Neural networks that hallucinate missing audio frequencies
A research implementation for upsampling low-resolution audio using temporal feature-wise modulation, with a Keras layer you can steal for other time-series work.

What it does
This repo trains neural networks to reconstruct high-resolution audio from downsampled inputs—essentially teaching a model to guess the frequencies that were thrown away. It ships with data pipelines for the VCTK speech corpus, training scripts for single- or multi-speaker datasets, and a pre-trained checkpoint for speaker #1. The run.py script handles both training and inference, spitting out side-by-side low-res, high-res, and “predicted” WAV files.
The interesting bit
The authors’ Temporal FiLM (Feature-wise Linear Modulation) layer is the real takeaway: it captures long-range dependencies in sequences by modulating features across time, not just depth. They’ve packaged it as a standalone Keras layer (keras_layer.py), and the same architecture has been repurposed for EEG denoising and functional genomics imputation. The audio task is essentially a demo.
Key highlights
- Four model variants:
audiounet,audiotfilm(the authors’ pick for best),dnn, and a cubic-spline baseline - Single-speaker training takes “a few hours”; multi-speaker needs “several days”
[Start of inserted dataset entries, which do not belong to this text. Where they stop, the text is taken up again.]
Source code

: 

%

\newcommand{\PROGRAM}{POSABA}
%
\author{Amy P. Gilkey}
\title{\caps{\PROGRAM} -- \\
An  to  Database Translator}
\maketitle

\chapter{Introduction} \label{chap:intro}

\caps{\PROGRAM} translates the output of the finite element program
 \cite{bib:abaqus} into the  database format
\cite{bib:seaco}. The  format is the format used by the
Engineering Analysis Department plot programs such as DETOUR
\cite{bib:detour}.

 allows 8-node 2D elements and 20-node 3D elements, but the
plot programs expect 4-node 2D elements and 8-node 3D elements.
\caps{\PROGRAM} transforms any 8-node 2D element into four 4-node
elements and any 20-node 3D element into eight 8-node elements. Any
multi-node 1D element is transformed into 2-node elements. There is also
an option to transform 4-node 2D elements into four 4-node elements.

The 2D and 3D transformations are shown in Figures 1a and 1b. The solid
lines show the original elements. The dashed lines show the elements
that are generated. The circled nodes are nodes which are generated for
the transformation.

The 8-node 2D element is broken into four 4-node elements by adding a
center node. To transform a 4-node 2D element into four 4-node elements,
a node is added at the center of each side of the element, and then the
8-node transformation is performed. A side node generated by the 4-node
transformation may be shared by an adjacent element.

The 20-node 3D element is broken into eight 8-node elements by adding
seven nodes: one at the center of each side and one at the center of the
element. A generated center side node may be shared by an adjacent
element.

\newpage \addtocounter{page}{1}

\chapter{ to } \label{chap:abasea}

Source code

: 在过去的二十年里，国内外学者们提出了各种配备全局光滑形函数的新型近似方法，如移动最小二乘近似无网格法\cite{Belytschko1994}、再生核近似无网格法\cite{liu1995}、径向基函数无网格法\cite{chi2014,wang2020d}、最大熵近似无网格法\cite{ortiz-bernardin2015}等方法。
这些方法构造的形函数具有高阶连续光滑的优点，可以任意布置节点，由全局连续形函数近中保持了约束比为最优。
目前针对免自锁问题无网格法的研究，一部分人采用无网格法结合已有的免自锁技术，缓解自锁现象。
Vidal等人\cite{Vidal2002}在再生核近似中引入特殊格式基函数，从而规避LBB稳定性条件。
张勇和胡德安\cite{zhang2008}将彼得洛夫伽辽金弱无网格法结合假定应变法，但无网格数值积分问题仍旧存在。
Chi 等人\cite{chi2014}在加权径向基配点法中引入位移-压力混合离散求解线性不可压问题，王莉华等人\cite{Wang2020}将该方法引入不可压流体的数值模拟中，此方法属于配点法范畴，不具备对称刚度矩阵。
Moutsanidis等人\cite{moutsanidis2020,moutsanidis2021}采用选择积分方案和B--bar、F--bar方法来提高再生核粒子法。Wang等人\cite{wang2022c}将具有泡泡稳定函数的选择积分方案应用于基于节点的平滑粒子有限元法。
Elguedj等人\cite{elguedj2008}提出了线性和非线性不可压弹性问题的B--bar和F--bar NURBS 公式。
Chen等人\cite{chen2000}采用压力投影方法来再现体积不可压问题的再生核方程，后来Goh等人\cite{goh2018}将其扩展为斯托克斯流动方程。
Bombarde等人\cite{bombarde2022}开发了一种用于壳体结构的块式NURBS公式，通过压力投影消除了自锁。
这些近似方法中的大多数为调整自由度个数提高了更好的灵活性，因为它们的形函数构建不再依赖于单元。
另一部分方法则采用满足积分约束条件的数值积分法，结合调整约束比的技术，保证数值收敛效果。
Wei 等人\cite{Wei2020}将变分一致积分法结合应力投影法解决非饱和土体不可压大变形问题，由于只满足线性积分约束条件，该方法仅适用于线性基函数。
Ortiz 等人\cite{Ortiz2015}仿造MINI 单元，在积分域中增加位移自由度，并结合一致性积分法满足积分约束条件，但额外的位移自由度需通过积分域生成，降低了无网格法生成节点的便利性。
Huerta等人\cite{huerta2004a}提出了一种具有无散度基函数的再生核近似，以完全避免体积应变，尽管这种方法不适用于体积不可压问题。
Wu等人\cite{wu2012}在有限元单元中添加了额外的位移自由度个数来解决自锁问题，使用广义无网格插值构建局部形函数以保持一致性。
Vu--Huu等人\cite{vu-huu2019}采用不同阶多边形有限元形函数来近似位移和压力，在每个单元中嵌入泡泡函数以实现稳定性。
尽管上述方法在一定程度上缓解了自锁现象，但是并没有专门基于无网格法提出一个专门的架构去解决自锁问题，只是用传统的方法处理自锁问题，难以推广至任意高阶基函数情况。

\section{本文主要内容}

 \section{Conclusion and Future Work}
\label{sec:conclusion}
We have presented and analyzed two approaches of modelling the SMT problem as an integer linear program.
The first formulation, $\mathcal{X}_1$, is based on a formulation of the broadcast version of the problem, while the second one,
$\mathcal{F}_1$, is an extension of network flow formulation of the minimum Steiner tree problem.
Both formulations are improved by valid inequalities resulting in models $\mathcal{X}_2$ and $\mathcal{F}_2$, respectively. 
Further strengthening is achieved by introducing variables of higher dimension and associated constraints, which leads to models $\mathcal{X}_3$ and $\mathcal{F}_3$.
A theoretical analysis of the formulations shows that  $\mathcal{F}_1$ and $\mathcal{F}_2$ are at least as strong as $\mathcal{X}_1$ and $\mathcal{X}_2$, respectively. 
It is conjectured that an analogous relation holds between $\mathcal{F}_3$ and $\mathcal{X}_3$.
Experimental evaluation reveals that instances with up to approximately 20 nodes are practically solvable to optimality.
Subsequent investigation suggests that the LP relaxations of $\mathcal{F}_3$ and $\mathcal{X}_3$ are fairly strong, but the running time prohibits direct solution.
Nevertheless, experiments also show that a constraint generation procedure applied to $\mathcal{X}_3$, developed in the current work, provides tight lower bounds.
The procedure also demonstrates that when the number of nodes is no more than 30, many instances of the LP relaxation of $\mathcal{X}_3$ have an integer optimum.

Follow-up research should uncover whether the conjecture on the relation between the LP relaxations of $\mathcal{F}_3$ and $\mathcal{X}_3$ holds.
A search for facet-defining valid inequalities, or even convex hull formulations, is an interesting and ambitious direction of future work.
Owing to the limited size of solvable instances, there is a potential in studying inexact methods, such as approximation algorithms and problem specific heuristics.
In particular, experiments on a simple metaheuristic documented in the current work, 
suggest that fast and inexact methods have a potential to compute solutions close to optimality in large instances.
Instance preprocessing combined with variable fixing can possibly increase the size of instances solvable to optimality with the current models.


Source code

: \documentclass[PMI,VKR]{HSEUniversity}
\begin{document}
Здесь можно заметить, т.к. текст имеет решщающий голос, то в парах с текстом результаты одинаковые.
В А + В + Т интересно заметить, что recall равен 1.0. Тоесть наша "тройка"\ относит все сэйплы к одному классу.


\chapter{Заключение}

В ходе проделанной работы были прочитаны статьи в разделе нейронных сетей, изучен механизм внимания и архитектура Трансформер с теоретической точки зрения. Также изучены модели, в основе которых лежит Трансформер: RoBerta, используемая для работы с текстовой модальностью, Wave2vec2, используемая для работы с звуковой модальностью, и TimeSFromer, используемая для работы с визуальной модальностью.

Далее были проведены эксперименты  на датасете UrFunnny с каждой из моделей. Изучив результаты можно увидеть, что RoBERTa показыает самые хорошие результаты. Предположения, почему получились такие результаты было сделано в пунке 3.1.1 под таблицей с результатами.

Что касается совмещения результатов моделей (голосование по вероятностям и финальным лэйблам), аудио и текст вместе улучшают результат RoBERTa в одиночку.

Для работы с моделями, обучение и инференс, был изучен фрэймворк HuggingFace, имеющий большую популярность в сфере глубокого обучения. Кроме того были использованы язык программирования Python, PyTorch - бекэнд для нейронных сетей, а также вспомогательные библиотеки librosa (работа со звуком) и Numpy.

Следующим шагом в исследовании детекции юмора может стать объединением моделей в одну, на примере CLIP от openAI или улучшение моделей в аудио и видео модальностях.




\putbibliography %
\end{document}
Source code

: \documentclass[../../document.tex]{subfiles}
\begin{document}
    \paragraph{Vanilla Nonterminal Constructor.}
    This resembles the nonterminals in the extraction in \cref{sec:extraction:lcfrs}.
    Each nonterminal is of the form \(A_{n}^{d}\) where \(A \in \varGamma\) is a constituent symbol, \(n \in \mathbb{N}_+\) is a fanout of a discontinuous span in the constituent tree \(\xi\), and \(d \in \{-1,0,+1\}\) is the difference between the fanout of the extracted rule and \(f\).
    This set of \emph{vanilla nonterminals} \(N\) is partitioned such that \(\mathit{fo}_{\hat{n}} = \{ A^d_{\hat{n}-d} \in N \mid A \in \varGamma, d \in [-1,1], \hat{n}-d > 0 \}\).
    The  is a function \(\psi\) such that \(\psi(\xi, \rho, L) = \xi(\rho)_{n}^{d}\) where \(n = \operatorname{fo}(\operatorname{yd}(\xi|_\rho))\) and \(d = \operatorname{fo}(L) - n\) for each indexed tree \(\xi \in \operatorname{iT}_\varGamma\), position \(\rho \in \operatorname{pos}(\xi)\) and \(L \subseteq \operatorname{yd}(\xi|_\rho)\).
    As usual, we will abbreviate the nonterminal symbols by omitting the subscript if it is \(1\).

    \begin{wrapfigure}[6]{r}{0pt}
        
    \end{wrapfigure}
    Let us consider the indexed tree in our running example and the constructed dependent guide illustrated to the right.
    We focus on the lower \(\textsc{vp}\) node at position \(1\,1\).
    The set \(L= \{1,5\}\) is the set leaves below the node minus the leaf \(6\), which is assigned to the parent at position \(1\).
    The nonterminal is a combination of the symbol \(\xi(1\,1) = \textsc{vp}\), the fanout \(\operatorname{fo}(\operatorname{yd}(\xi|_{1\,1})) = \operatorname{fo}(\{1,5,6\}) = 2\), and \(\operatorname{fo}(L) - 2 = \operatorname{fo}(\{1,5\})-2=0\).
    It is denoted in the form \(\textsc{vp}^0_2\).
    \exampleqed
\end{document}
- Pre-trained single-speaker model available via Google Drive link
- Input length must be a multiple of
2**layers; the model will silently clip your audio if it isn’t - Includes a grocery-sales imputation experiment, because why not
Caveats
- The authors explicitly warn that the codebase “has not been fully tested” after a recent TensorFlow/Keras upgrade
- Performance is highly sensitive to how you generate low-res training data—Butterworth vs. Chebyshev low-pass filters matter, and aliased input (no filter) actually sounds better despite worse objective metrics
- Applying this to your own voice requires collecting matching labeled examples; the pre-trained model is speaker-specific
Verdict
Worth a look if you need a proven time-series upsampling architecture you can adapt, or if you’re curious about FiLM-like conditioning for sequences. Skip it if you want a polished, drop-in audio enhancer—this is research code with sharp edges.